The second invisible change that has occurred in Britain is best expressed by Simon Davies, a fellow at the London School of Economics, who did pioneering work on the ID card scheme and then suffered a wounding onslaught from the Government when
it did not agree with his findings. The worrying thing, he suggests, is that the instinctive sense of personal liberty has been lost in the British people: We have reached that stage now where we have gone almost as far as it is possible to
go in establishing the infrastructures of control and surveillance within an open and free environment, that architecture only has to work and the citizens only have to become compliant for the Government to have control.
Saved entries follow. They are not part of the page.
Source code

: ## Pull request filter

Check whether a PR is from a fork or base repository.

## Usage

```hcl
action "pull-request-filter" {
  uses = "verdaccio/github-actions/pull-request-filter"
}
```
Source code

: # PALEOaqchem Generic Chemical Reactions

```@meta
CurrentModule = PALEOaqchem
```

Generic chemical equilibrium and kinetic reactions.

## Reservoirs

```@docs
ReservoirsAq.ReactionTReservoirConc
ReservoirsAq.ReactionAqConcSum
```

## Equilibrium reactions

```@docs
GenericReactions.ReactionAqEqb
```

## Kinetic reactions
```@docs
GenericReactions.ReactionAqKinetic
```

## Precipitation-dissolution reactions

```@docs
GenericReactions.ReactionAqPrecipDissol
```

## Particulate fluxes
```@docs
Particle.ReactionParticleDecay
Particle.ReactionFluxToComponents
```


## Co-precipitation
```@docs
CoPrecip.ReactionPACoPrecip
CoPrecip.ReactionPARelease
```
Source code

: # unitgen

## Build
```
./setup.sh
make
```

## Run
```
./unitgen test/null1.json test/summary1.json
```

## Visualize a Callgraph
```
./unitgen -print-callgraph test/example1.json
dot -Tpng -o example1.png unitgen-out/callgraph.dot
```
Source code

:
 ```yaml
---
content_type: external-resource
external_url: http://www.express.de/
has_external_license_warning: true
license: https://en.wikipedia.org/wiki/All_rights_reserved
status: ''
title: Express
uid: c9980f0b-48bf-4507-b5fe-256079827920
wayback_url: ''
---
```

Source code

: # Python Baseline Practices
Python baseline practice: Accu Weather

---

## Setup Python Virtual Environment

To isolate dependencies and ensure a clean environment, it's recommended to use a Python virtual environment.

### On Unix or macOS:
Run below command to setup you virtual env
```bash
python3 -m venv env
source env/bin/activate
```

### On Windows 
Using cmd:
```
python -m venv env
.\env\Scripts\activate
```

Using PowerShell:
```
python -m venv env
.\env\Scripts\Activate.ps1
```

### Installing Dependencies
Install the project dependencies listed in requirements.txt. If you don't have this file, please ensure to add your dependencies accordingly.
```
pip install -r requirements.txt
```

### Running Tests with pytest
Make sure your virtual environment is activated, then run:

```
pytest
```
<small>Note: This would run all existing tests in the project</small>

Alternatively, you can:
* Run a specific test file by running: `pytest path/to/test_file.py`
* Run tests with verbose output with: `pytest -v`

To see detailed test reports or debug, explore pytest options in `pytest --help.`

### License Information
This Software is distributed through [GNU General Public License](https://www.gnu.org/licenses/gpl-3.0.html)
That compliance is what scares me the most. People are resigned to their fate. They've bought the Government's arguments for the public good. There is a generational failure of memory about individual rights. Whenever Government says that some
intrusion is necessary in the public interest, an entire generation has no clue how to respond, not even intuitively And that is the great lesson that other countries must learn. The US must never lose sight of its traditions of individual freedom.
Those who understand what has gone on in Britain have the sense of being in one of those nightmares where you are crying out to warn someone of impending danger, but they cannot hear you. And yet I do take some hope from the picnickers of Parliament
Square. May the numbers of these young eccentrics swell and swell over the coming months, for their actions are a sign that the spirit of liberty and dogged defiance are not yet dead in Britain.
Charged for quoting George Orwell in public
In another example of the Government's draconian stance on political protest, Steven Jago, 36, a management accountant, yesterday became the latest person to be charged under the Serious Organised Crime and Police Act.
On 18 June, Mr Jago carried a placard in Whitehall bearing the George Orwell quote: In a time of universal deceit, telling the truth is a revolutionary act. In his possession, he had several copies of an article in the American magazine
Vanity Fair headlined "Blair's Big Brother Legacy", which were confiscated by the police. The implication that I read from this statement at the time was that I was being accused of handing out subversive material, said Mr
Jago. Yesterday, the author, Henry Porter, the magazine's London editor, wrote to Sir Ian Blair, the Metropolitan Police Commissioner, expressing concern that the freedom of the press would be severely curtailed if such articles were used in evidence
under the Act.
Mr Porter said: The police told Mr Jago this was 'politically motivated' material, and suggested it was evidence of his desire to break the law. I therefore seek your assurance that possession of Vanity Fair within a designated area is not
regarded as 'politically motivated' and evidence of conscious law-breaking.
Scotland Yard has declined to comment.